Could you output the entries that follow exactly, omitting any pictures they contain?

════════════════

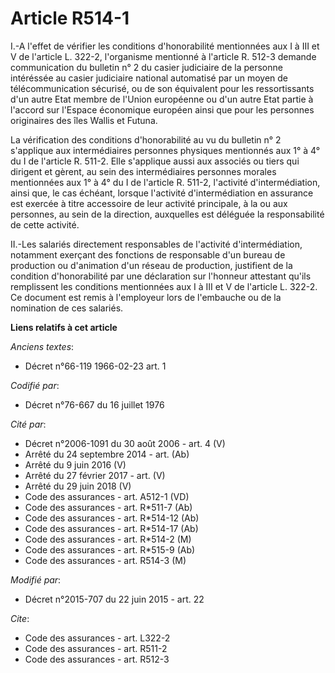 # Article R514-1

I.-A l'effet de vérifier les conditions d'honorabilité mentionnées aux I à III et V de l'article L. 322-2, l'organisme
mentionné à l'article R. 512-3 demande communication du bulletin n° 2 du casier judiciaire de la personne intéréssée au
casier judiciaire national automatisé par un moyen de télécommunication sécurisé, ou de son équivalent pour les
ressortissants d'un autre Etat membre de l'Union européenne ou d'un autre Etat partie à l'accord sur l'Espace économique
européen ainsi que pour les personnes originaires des îles Wallis et Futuna. 

La vérification des conditions d'honorabilité au vu du bulletin n° 2 s'applique aux intermédiaires personnes physiques
mentionnés aux 1° à 4° du I de l'article R. 511-2. Elle s'applique aussi aux associés ou tiers qui dirigent et gèrent, au
sein des intermédiaires personnes morales mentionnées aux 1° à 4° du I de l'article R. 511-2, l'activité d'intermédiation,
ainsi que, le cas échéant, lorsque l'activité d'intermédiation en assurance est exercée à titre accessoire de leur activité
principale, à la ou aux personnes, au sein de la direction, auxquelles est déléguée la responsabilité de cette activité. 

II.-Les salariés directement responsables de l'activité d'intermédiation, notamment exerçant des fonctions de responsable
d'un bureau de production ou d'animation d'un réseau de production, justifient de la condition d'honorabilité par une
déclaration sur l'honneur attestant qu'ils remplissent les conditions mentionnées aux I à III et V de l'article L. 322-2. Ce
document est remis à l'employeur lors de l'embauche ou de la nomination de ces salariés.

**Liens relatifs à cet article**

_Anciens textes_:

  - Décret n°66-119 1966-02-23 art. 1

_Codifié par_:

  - Décret n°76-667 du 16 juillet 1976

_Cité par_:

  - Décret n°2006-1091 du 30 août 2006 - art. 4 (V)
  - Arrêté du 24 septembre 2014 - art. (Ab)
  - Arrêté du 9 juin 2016 (V)
  - Arrêté du 27 février 2017 - art. (V)
  - Arrêté du 29 juin 2018 (V)
  - Code des assurances - art. A512-1 (VD)
  - Code des assurances - art. R*511-7 (Ab)
  - Code des assurances - art. R*514-12 (Ab)
  - Code des assurances - art. R*514-17 (Ab)
  - Code des assurances - art. R*514-2 (M)
  - Code des assurances - art. R*515-9 (Ab)
  - Code des assurances - art. R514-3 (M)

_Modifié par_:

  - Décret n°2015-707 du 22 juin 2015 - art. 22

_Cite_:

  - Code des assurances - art. L322-2
  - Code des assurances - art. R511-2
  - Code des assurances - art. R512-3
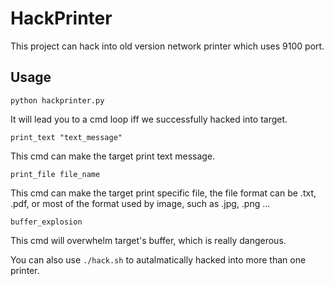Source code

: # HackPrinter

This project can hack into old version network printer which uses 9100 port.

## Usage

`python hackprinter.py`

It will lead you to a cmd loop iff we successfully hacked into target.

`print_text "text_message"`

This cmd can make the target print text message.

`print_file file_name`

This cmd can make the target print specific file, the file format can be .txt, .pdf, or most of the format used by image, such as .jpg, .png ...

`buffer_explosion`

This cmd will overwhelm target's buffer, which is really dangerous.

You can also use `./hack.sh` to autalmatically hacked into more than one printer.
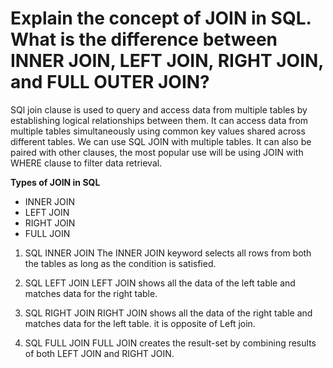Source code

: # Explain the concept of JOIN in SQL. What is the difference between INNER JOIN, LEFT JOIN, RIGHT JOIN, and FULL OUTER JOIN? 

SQl join clause is used to query and access data from multiple tables by establishing logical relationships between them. It can access data from multiple tables simultaneously using common key values shared across different tables. We can use SQL JOIN with multiple tables. It can also be paired with other clauses, the most popular use will be using JOIN with WHERE clause to filter data retrieval.


**Types of JOIN in SQL**

- INNER JOIN
- LEFT JOIN
- RIGHT JOIN
- FULL JOIN

1. SQL INNER JOIN
The INNER JOIN keyword selects all rows from both the tables as long as the condition is satisfied.

2. SQL LEFT JOIN
LEFT JOIN shows all the data of the left table and matches data for the right table. 

3. SQL RIGHT JOIN
RIGHT JOIN shows all the data of the right table and matches data for the left table. it is opposite of Left join.

4. SQL FULL JOIN
FULL JOIN creates the result-set by combining results of both LEFT JOIN and RIGHT JOIN.
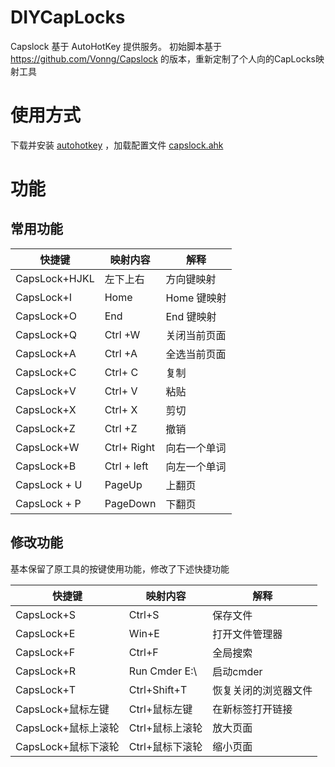 <!--
 * @Author: your name
 * @Date: 2021-03-24 19:27:32
 * @LastEditTime: 2021-03-24 19:42:27
 * @LastEditors: Please set LastEditors
 * @Description: In User Settings Edit
 * @FilePath: \undefinede:\GitHub\DIYCapLocks\README.md
-->
# DIYCapLocks
Capslock 基于 AutoHotKey 提供服务。
初始脚本基于 https://github.com/Vonng/Capslock 的版本，重新定制了个人向的CapLocks映射工具

# 使用方式
下载并安装 [autohotkey](https://www.autohotkey.com/) ，加载配置文件  [capslock.ahk](https://github.com/n3bul2/DIYCapLocks/releases/download/v1.0/CapsLock.ahk)

# 功能
## 常用功能
| 快捷键 |  映射内容 | 解释 |
|--------|----------|-------|
| CapsLock+HJKL |  左下上右  | 方向键映射 |
| CapsLock+I |  Home    |  Home 键映射|
| CapsLock+O |  End     |  End  键映射|
| CapsLock+Q | Ctrl +W   | 关闭当前页面 |
| CapsLock+A | Ctrl +A   | 全选当前页面 |
| CapsLock+C | Ctrl+ C  | 复制 |
| CapsLock+V | Ctrl+ V  | 粘贴 |
| CapsLock+X | Ctrl+ X | 剪切  |
| CapsLock+Z  | Ctrl +Z  | 撤销  |
| CapsLock+W  | Ctrl+ Right |   向右一个单词 |
| CapsLock+B  | Ctrl + left | 向左一个单词  |
| CapsLock + U |  PageUp    |  上翻页  | 
| CapsLock + P |  PageDown  |  下翻页  |
## 修改功能
基本保留了原工具的按键使用功能，修改了下述快捷功能

| 快捷键            | 映射内容      | 解释                 |
|-------------------|---------------|----------------------|
| CapsLock+S        | Ctrl+S        | 保存文件             |
| CapsLock+E        | Win+E         | 打开文件管理器       |
| CapsLock+F        | Ctrl+F        | 全局搜索             |
| CapsLock+R        | Run Cmder E:\ | 启动cmder            |
| CapsLock+T        | Ctrl+Shift+T  | 恢复关闭的浏览器文件 |
| CapsLock+鼠标左键 | Ctrl+鼠标左键 | 在新标签打开链接     |
| CapsLock+鼠标上滚轮 | Ctrl+鼠标上滚轮 | 放大页面     |
| CapsLock+鼠标下滚轮 | Ctrl+鼠标下滚轮 | 缩小页面     |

════════════════

» Response area
 # Article R514-1

I.-A l'effet de vérifier les conditions d'honorabilité mentionnées aux I à III et V de l'article L. 322-2, l'organisme
mentionné à l'article R. 512-3 demande communication du bulletin n° 2 du casier judiciaire de la personne intéréssée au
casier judiciaire national automatisé par un moyen de télécommunication sécurisé, ou de son équivalent pour les
ressortissants d'un autre Etat membre de l'Union européenne ou d'un autre Etat partie à l'accord sur l'Espace économique
européen ainsi que pour les personnes originaires des îles Wallis et Futuna. 

La vérification des conditions d'honorabilité au vu du bulletin n° 2 s'applique aux intermédiaires personnes physiques
mentionnés aux 1° à 4° du I de l'article R. 511-2. Elle s'applique aussi aux associés ou tiers qui dirigent et gèrent, au
sein des intermédiaires personnes morales mentionnées aux 1° à 4° du I de l'article R. 511-2, l'activité d'intermédiation,
ainsi que, le cas échéant, lorsque l'activité d'intermédiation en assurance est exercée à titre accessoire de leur activité
principale, à la ou aux personnes, au sein de la direction, auxquelles est déléguée la responsabilité de cette activité. 

II.-Les salariés directement responsables de l'activité d'intermédiation, notamment exerçant des fonctions de responsable
d'un bureau de production ou d'animation d'un réseau de production, justifient de la condition d'honorabilité par une
déclaration sur l'honneur attestant qu'ils remplissent les conditions mentionnées aux I à III et V de l'article L. 322-2. Ce
document est remis à l'employeur lors de l'embauche ou de la nomination de ces salariés.

**Liens relatifs à cet article**

_Anciens textes_:

  - Décret n°66-119 1966-02-23 art. 1

_Codifié par_:

  - Décret n°76-667 du 16 juillet 1976

_Cité par_:

  - Décret n°2006-1091 du 30 août 2006 - art. 4 (V)
  - Arrêté du 24 septembre 2014 - art. (Ab)
  - Arrêté du 9 juin 2016 (V)
  - Arrêté du 27 février 2017 - art. (V)
  - Arrêté du 29 juin 2018 (V)
  - Code des assurances - art. A512-1 (VD)
  - Code des assurances - art. R*511-7 (Ab)
  - Code des assurances - art. R*514-12 (Ab)
  - Code des assurances - art. R*514-17 (Ab)
  - Code des assurances - art. R*514-2 (M)
  - Code des assurances - art. R*515-9 (Ab)
  - Code des assurances - art. R514-3 (M)

_Modifié par_:

  - Décret n°2015-707 du 22 juin 2015 - art. 22

_Cite_:

  - Code des assurances - art. L322-2
  - Code des assurances - art. R511-2
  - Code des assurances - art. R512-3
Source code

: # HackPrinter

This project can hack into old version network printer which uses 9100 port.

## Usage

`python hackprinter.py`

It will lead you to a cmd loop iff we successfully hacked into target.

`print_text "text_message"`

This cmd can make the target print text message.

`print_file file_name`

This cmd can make the target print specific file, the file format can be .txt, .pdf, or most of the format used by image, such as .jpg, .png ...

`buffer_explosion`

This cmd will overwhelm target's buffer, which is really dangerous.

You can also use `./hack.sh` to autalmatically hacked into more than one printer.
Source code

: # Explain the concept of JOIN in SQL. What is the difference between INNER JOIN, LEFT JOIN, RIGHT JOIN, and FULL OUTER JOIN? 

SQl join clause is used to query and access data from multiple tables by establishing logical relationships between them. It can access data from multiple tables simultaneously using common key values shared across different tables. We can use SQL JOIN with multiple tables. It can also be paired with other clauses, the most popular use will be using JOIN with WHERE clause to filter data retrieval.


**Types of JOIN in SQL**

- INNER JOIN
- LEFT JOIN
- RIGHT JOIN
- FULL JOIN

1. SQL INNER JOIN
The INNER JOIN keyword selects all rows from both the tables as long as the condition is satisfied.

2. SQL LEFT JOIN
LEFT JOIN shows all the data of the left table and matches data for the right table. 

3. SQL RIGHT JOIN
RIGHT JOIN shows all the data of the right table and matches data for the left table. it is opposite of Left join.

4. SQL FULL JOIN
FULL JOIN creates the result-set by combining results of both LEFT JOIN and RIGHT JOIN.
 <!--
 * @Author: your name
 * @Date: 2021-03-24 19:27:32
 * @LastEditTime: 2021-03-24 19:42:27
 * @LastEditors: Please set LastEditors
 * @Description: In User Settings Edit
 * @FilePath: \undefinede:\GitHub\DIYCapLocks\README.md
-->
# DIYCapLocks
Capslock 基于 AutoHotKey 提供服务。
初始脚本基于 https://github.com/Vonng/Capslock 的版本，重新定制了个人向的CapLocks映射工具

# 使用方式
下载并安装 [autohotkey](https://www.autohotkey.com/) ，加载配置文件  [capslock.ahk](https://github.com/n3bul2/DIYCapLocks/releases/download/v1.0/CapsLock.ahk)

# 功能
## 常用功能
| 快捷键 |  映射内容 | 解释 |
|--------|----------|-------|
| CapsLock+HJKL |  左下上右  | 方向键映射 |
| CapsLock+I |  Home    |  Home 键映射|
| CapsLock+O |  End     |  End  键映射|
| CapsLock+Q | Ctrl +W   | 关闭当前页面 |
| CapsLock+A | Ctrl +A   | 全选当前页面 |
| CapsLock+C | Ctrl+ C  | 复制 |
| CapsLock+V | Ctrl+ V  | 粘贴 |
| CapsLock+X | Ctrl+ X | 剪切  |
| CapsLock+Z  | Ctrl +Z  | 撤销  |
| CapsLock+W  | Ctrl+ Right |   向右一个单词 |
| CapsLock+B  | Ctrl + left | 向左一个单词  |
| CapsLock + U |  PageUp    |  上翻页  | 
| CapsLock + P |  PageDown  |  下翻页  |
## 修改功能
基本保留了原工具的按键使用功能，修改了下述快捷功能

| 快捷键            | 映射内容      | 解释                 |
|-------------------|---------------|----------------------|
| CapsLock+S        | Ctrl+S        | 保存文件             |
| CapsLock+E        | Win+E         | 打开文件管理器       |
| CapsLock+F        | Ctrl+F        | 全局搜索             |
| CapsLock+R        | Run Cmder E:\ | 启动cmder            |
| CapsLock+T        | Ctrl+Shift+T  | 恢复关闭的浏览器文件 |
| CapsLock+鼠标左键 | Ctrl+鼠标左键 | 在新标签打开链接     |
| CapsLock+鼠标上滚轮 | Ctrl+鼠标上滚轮 | 放大页面     |
| CapsLock+鼠标下滚轮 | Ctrl+鼠标下滚轮 | 缩小页面     |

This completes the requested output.